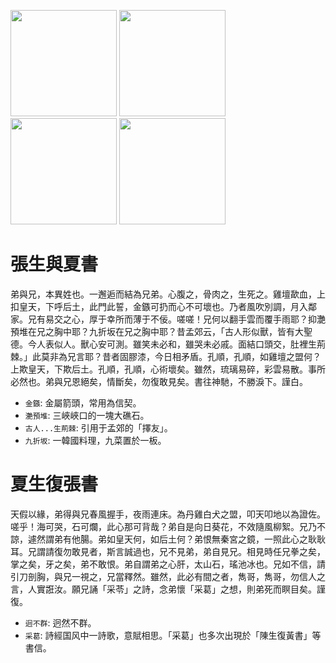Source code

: [//]: # (scanned texts)
<img src="http://library.ctext.org/s1890343/s1890343_0117.png" width="170">
<img src="http://library.ctext.org/s1890343/s1890343_0116.png" width="170">
<img src="http://library.ctext.org/s1890343/s1890343_0115.png" width="170">
<img src="http://library.ctext.org/s1890343/s1890343_0114.png" width="170">

[//]: # (texts)
# 張生與夏書
弟與兄，本異姓也。一邂逅而結為兄弟。心腹之，骨肉之，生死之。雞壇歃血，上扣皇天，下呼后土，此門此誓，金鏃可扔而心不可壞也。乃者風吹別調，月入鄰家。兄有易交之心，厚于幸所而薄于不佞。嗟嗟！兄何以翻手雲而覆手雨耶？抑灔預堆在兄之胸中耶？九折坂在兄之胸中耶？昔孟郊云，「古人形似獸，皆有大聖德。今人表似人。獸心安可測。雖笑未必和，雖哭未必戚。面結口頭交，肚裡生荊棘。」此莫非為兄言耶？昔者固膠漆，今日相矛盾。孔順，孔順，如雞壇之盟何？上欺皇天，下欺后土。孔順，孔順，心術壞矣。雖然，琉璃易碎，彩雲易散。事所必然也。弟與兄恩絕矣，情斷矣，勿復敢見矣。書往神馳，不勝淚下。謹白。

- `金鏃`: 金屬箭頭，常用為信契。
- `灔預堆`: 三峽峽口的一塊大礁石。
- `古人...生荊棘`: 引用于孟郊的「擇友」。
- `九折坂`: 一韓國料理，九菜置於一板。

# 夏生復張書
天假以緣，弟得與兄春風握手，夜雨連床。為丹雞白犬之盟，叩天叩地以為證佐。嗟乎！海可哭，石可爛，此心那可背哉？弟自是向日葵花，不效隨風柳絮。兄乃不諒，遽然謂弟有他腸。弟如皇天何，如后土何？弟恨無秦宮之鏡，一照此心之耿耿耳。兄謂請復勿敢見者，斯言誠過也，兄不見弟，弟自見兄。相見時任兄拳之矣，掌之矣，牙之矣，弟不敢恨。弟自謂弟之心肝，太山石，瑤池冰也。兄如不信，請引刀剖胸，與兄一視之，兄當釋然。雖然，此必有間之者，雋哥，雋哥，勿信人之言，人實誑汝。願兄誦「采苓」之詩，念弟懷「采葛」之想，則弟死而瞑目矣。謹復。

- `迥不群`: 迥然不群。 
- `采葛`: 詩經国风中一詩歌，意賦相思。「采葛」也多次出現於「陳生復黃書」等書信。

REQUIRED WORK:
The records above are to be retyped exactly, with every picture left out.

WRITTEN SOLUTION:
Source code

: [//]: # (scanned texts)
<img src="http://library.ctext.org/s1890343/s1890343_0117.png" width="170">
<img src="http://library.ctext.org/s1890343/s1890343_0116.png" width="170">
<img src="http://library.ctext.org/s1890343/s1890343_0115.png" width="170">
<img src="http://library.ctext.org/s1890343/s1890343_0114.png" width="170">

[//]: # (texts)
# 張生與夏書
弟與兄，本異姓也。一邂逅而結為兄弟。心腹之，骨肉之，生死之。雞壇歃血，上扣皇天，下呼后土，此門此誓，金鏃可扔而心不可壞也。乃者風吹別調，月入鄰家。兄有易交之心，厚于幸所而薄于不佞。嗟嗟！兄何以翻手雲而覆手雨耶？抑灔預堆在兄之胸中耶？九折坂在兄之胸中耶？昔孟郊云，「古人形似獸，皆有大聖德。今人表似人。獸心安可測。雖笑未必和，雖哭未必戚。面結口頭交，肚裡生荊棘。」此莫非為兄言耶？昔者固膠漆，今日相矛盾。孔順，孔順，如雞壇之盟何？上欺皇天，下欺后土。孔順，孔順，心術壞矣。雖然，琉璃易碎，彩雲易散。事所必然也。弟與兄恩絕矣，情斷矣，勿復敢見矣。書往神馳，不勝淚下。謹白。

- `金鏃`: 金屬箭頭，常用為信契。
- `灔預堆`: 三峽峽口的一塊大礁石。
- `古人...生荊棘`: 引用于孟郊的「擇友」。
- `九折坂`: 一韓國料理，九菜置於一板。

# 夏生復張書
天假以緣，弟得與兄春風握手，夜雨連床。為丹雞白犬之盟，叩天叩地以為證佐。嗟乎！海可哭，石可爛，此心那可背哉？弟自是向日葵花，不效隨風柳絮。兄乃不諒，遽然謂弟有他腸。弟如皇天何，如后土何？弟恨無秦宮之鏡，一照此心之耿耿耳。兄謂請復勿敢見者，斯言誠過也，兄不見弟，弟自見兄。相見時任兄拳之矣，掌之矣，牙之矣，弟不敢恨。弟自謂弟之心肝，太山石，瑤池冰也。兄如不信，請引刀剖胸，與兄一視之，兄當釋然。雖然，此必有間之者，雋哥，雋哥，勿信人之言，人實誑汝。願兄誦「采苓」之詩，念弟懷「采葛」之想，則弟死而瞑目矣。謹復。

- `迥不群`: 迥然不群。 
- `采葛`: 詩經国风中一詩歌，意賦相思。「采葛」也多次出現於「陳生復黃書」等書信。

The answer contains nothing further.